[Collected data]
◆ ◆ ◆
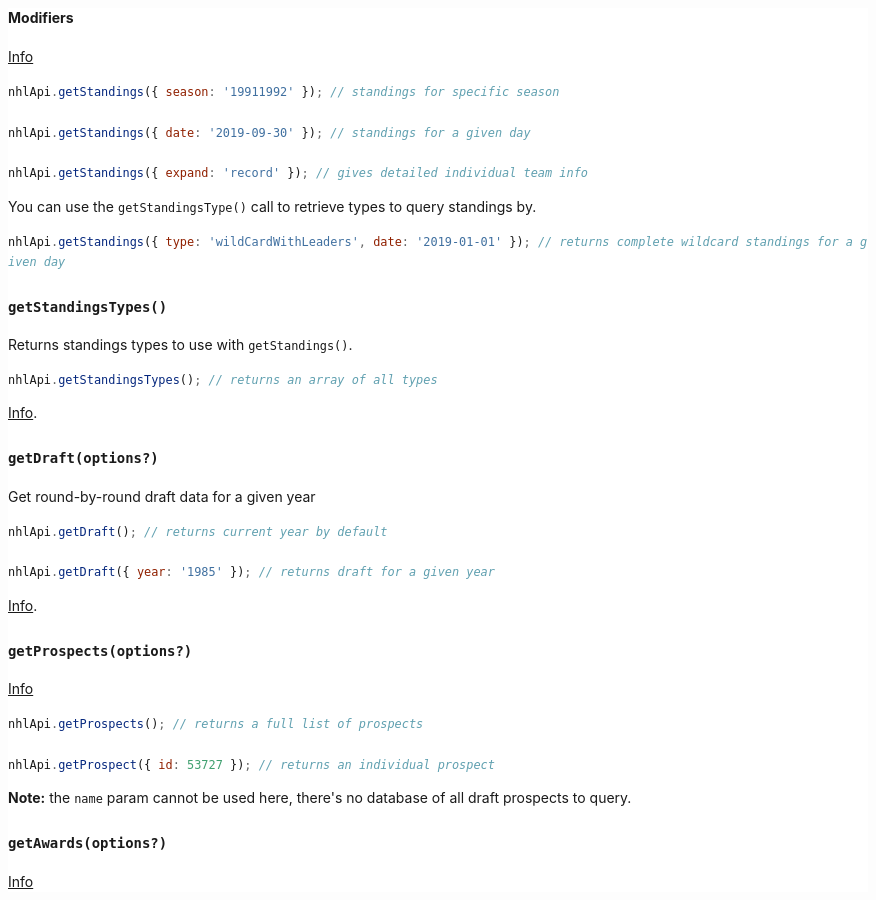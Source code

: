 #### Modifiers

[Info](https://gitlab.com/dword4/nhlapi/blob/master/stats-api.md#standings)

```js
nhlApi.getStandings({ season: '19911992' }); // standings for specific season

nhlApi.getStandings({ date: '2019-09-30' }); // standings for a given day

nhlApi.getStandings({ expand: 'record' }); // gives detailed individual team info
```

You can use the `getStandingsType()` call to retrieve types to query standings by.

```js
nhlApi.getStandings({ type: 'wildCardWithLeaders', date: '2019-01-01' }); // returns complete wildcard standings for a given day
```

### `getStandingsTypes()`

Returns standings types to use with `getStandings()`.

```js
nhlApi.getStandingsTypes(); // returns an array of all types
```

[Info](https://gitlab.com/dword4/nhlapi/blob/master/stats-api.md#standings-types).

### `getDraft(options?)`

Get round-by-round draft data for a given year

```js
nhlApi.getDraft(); // returns current year by default

nhlApi.getDraft({ year: '1985' }); // returns draft for a given year
```

[Info](https://gitlab.com/dword4/nhlapi/blob/master/stats-api.md#draft).

### `getProspects(options?)`

[Info](https://gitlab.com/dword4/nhlapi/blob/master/stats-api.md#prospects)

```js
nhlApi.getProspects(); // returns a full list of prospects

nhlApi.getProspect({ id: 53727 }); // returns an individual prospect
```

**Note:** the `name` param cannot be used here, there's no database of all draft prospects to query.

### `getAwards(options?)`

[Info](https://gitlab.com/dword4/nhlapi/blob/master/stats-api.md#awards)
◆ ◆ ◆
Problem to work on. Search the entries for the word "getProspects" and copy every line that holds it.

Output of the task.
### `getProspects(options?)`
nhlApi.getProspects(); // returns a full list of prospects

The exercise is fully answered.